Community-level Data Gathering Project (CLDGP) – Pilot
The AAEDIRP hosted an instructional workshop for Band Managers on Thursday, November 7th, 2013 to provide training to a group of Band Managers and launch the Community-level Data Gathering Project (CLDGP) database. The workshop introduced a core group of Band Managers to the CLDGP database. The Band Managers who attended the workshop piloted the database and completed data input for their respective communities in February, 2014. The participating communities will receive their final reports on the analyzed data in May, 2014.
Atlantic Aboriginal Women in Business: Sharing Stories, Building Capacities, Enhancing Futures
The AAEDIRP hosted a conference at the Glooscap Annex, Millbrook First Nation on October 17th, 2013. The workshop brought together 57 delegates from across the Atlantic Region. The delegates engaged in sharing stories and participated in business development workshops. Delegates also engaged in discussion with researchers who were conducting research in collaboration with the AAEDIRP exploring entrepreneurship among First Nations women in the Atlantic Region. The conference provided a forum for women in business to network and to engage in workshops designed to assist in growing their businesses. The two workshops provided were: (1) Access to Capital – Ulnooweg Development Group Inc., and (2) Marketing and Social Media -M Carroll Consulting.
Honouring Our Elders: A Traditional Gathering to Share Knowledge
The AAEDIRP supported and participated in the APCFNC Honouring Our Elders: A Traditional Gathering to Share Knowledge at the Crowne Plaza Hotel in Fredericton, New Brunswick on June 20th and 21st, 2013. The AAEDIRP led a series of sharing circles with the Elders to discuss how the Elders see their involvement in AAEDIRP decision making processes, research, and capacity building. The knowledge gained from the circles will provide the AAEDIRP with practical advice and guidance on engaging Elders in its research processes.

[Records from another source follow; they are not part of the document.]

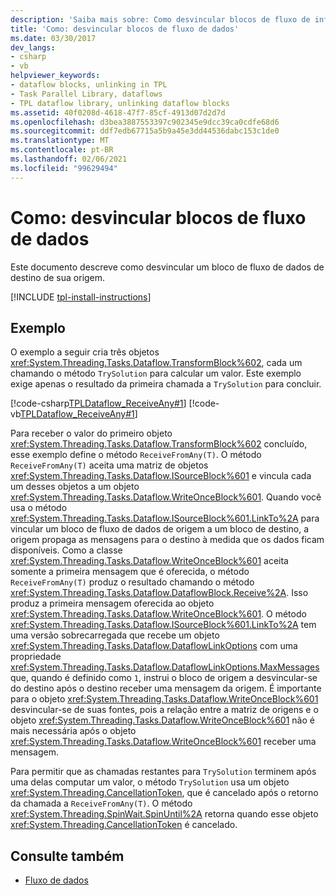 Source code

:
 ```yaml
---
description: 'Saiba mais sobre: Como desvincular blocos de fluxo de informações'
title: 'Como: desvincular blocos de fluxo de dados'
ms.date: 03/30/2017
dev_langs:
- csharp
- vb
helpviewer_keywords:
- dataflow blocks, unlinking in TPL
- Task Parallel Library, dataflows
- TPL dataflow library, unlinking dataflow blocks
ms.assetid: 40f0208d-4618-47f7-85cf-4913d07d2d7d
ms.openlocfilehash: d3bea3887553397c902345e9dcc39ca0cdfe68d6
ms.sourcegitcommit: ddf7edb67715a5b9a45e3dd44536dabc153c1de0
ms.translationtype: MT
ms.contentlocale: pt-BR
ms.lasthandoff: 02/06/2021
ms.locfileid: "99629494"
---
```

# <a name="how-to-unlink-dataflow-blocks"></a>Como: desvincular blocos de fluxo de dados

Este documento descreve como desvincular um bloco de fluxo de dados de destino de sua origem.

[!INCLUDE [tpl-install-instructions](../../../includes/tpl-install-instructions.md)]

## <a name="example"></a>Exemplo  

 O exemplo a seguir cria três objetos <xref:System.Threading.Tasks.Dataflow.TransformBlock%602>, cada um chamando o método `TrySolution` para calcular um valor. Este exemplo exige apenas o resultado da primeira chamada a `TrySolution` para concluir.  
  
 [!code-csharp[TPLDataflow_ReceiveAny#1](../../../samples/snippets/csharp/VS_Snippets_Misc/tpldataflow_receiveany/cs/dataflowreceiveany.cs#1)]
 [!code-vb[TPLDataflow_ReceiveAny#1](../../../samples/snippets/visualbasic/VS_Snippets_Misc/tpldataflow_receiveany/vb/dataflowreceiveany.vb#1)]  
  
 Para receber o valor do primeiro objeto <xref:System.Threading.Tasks.Dataflow.TransformBlock%602> concluído, esse exemplo define o método `ReceiveFromAny(T)`. O método `ReceiveFromAny(T)` aceita uma matriz de objetos <xref:System.Threading.Tasks.Dataflow.ISourceBlock%601> e vincula cada um desses objetos a um objeto <xref:System.Threading.Tasks.Dataflow.WriteOnceBlock%601>. Quando você usa o método <xref:System.Threading.Tasks.Dataflow.ISourceBlock%601.LinkTo%2A> para vincular um bloco de fluxo de dados de origem a um bloco de destino, a origem propaga as mensagens para o destino à medida que os dados ficam disponíveis. Como a classe <xref:System.Threading.Tasks.Dataflow.WriteOnceBlock%601> aceita somente a primeira mensagem que é oferecida, o método `ReceiveFromAny(T)` produz o resultado chamando o método <xref:System.Threading.Tasks.Dataflow.DataflowBlock.Receive%2A>. Isso produz a primeira mensagem oferecida ao objeto <xref:System.Threading.Tasks.Dataflow.WriteOnceBlock%601>. O método <xref:System.Threading.Tasks.Dataflow.ISourceBlock%601.LinkTo%2A> tem uma versão sobrecarregada que recebe um objeto <xref:System.Threading.Tasks.Dataflow.DataflowLinkOptions> com uma propriedade <xref:System.Threading.Tasks.Dataflow.DataflowLinkOptions.MaxMessages> que, quando é definido como `1`, instrui o bloco de origem a desvincular-se do destino após o destino receber uma mensagem da origem. É importante para o objeto <xref:System.Threading.Tasks.Dataflow.WriteOnceBlock%601> desvincular-se de suas fontes, pois a relação entre a matriz de origens e o objeto <xref:System.Threading.Tasks.Dataflow.WriteOnceBlock%601> não é mais necessária após o objeto <xref:System.Threading.Tasks.Dataflow.WriteOnceBlock%601> receber uma mensagem.  
  
 Para permitir que as chamadas restantes para `TrySolution` terminem após uma delas computar um valor, o método `TrySolution` usa um objeto <xref:System.Threading.CancellationToken>, que é cancelado após o retorno da chamada a `ReceiveFromAny(T)`. O método <xref:System.Threading.SpinWait.SpinUntil%2A> retorna quando esse objeto <xref:System.Threading.CancellationToken> é cancelado.  
  
## <a name="see-also"></a>Consulte também

- [Fluxo de dados](dataflow-task-parallel-library.md)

Aboriginal Economic Development: What does it Mean to Collaborate and Build Capacity?
The AAEDIRP hosted an Atlantic Region research workshop at the Dartmouth Holiday Inn, February 6 – 7, 2013. The Workshop consisted of the sharing of knowledge gained from research that has been conducted, or is being conducted, in Atlantic Aboriginal communities. The workshop also provided the opportunity to explore some of the challenges and benefits encountered in research-related relationship building with academic, government and Aboriginal community partnership involvement. The Workshop was attended by 87 delegates from communities throughout Atlantic Canada. Presenters and Panelists consisted of Aboriginal and non-Aboriginal researchers, and Aboriginal community members including Elders.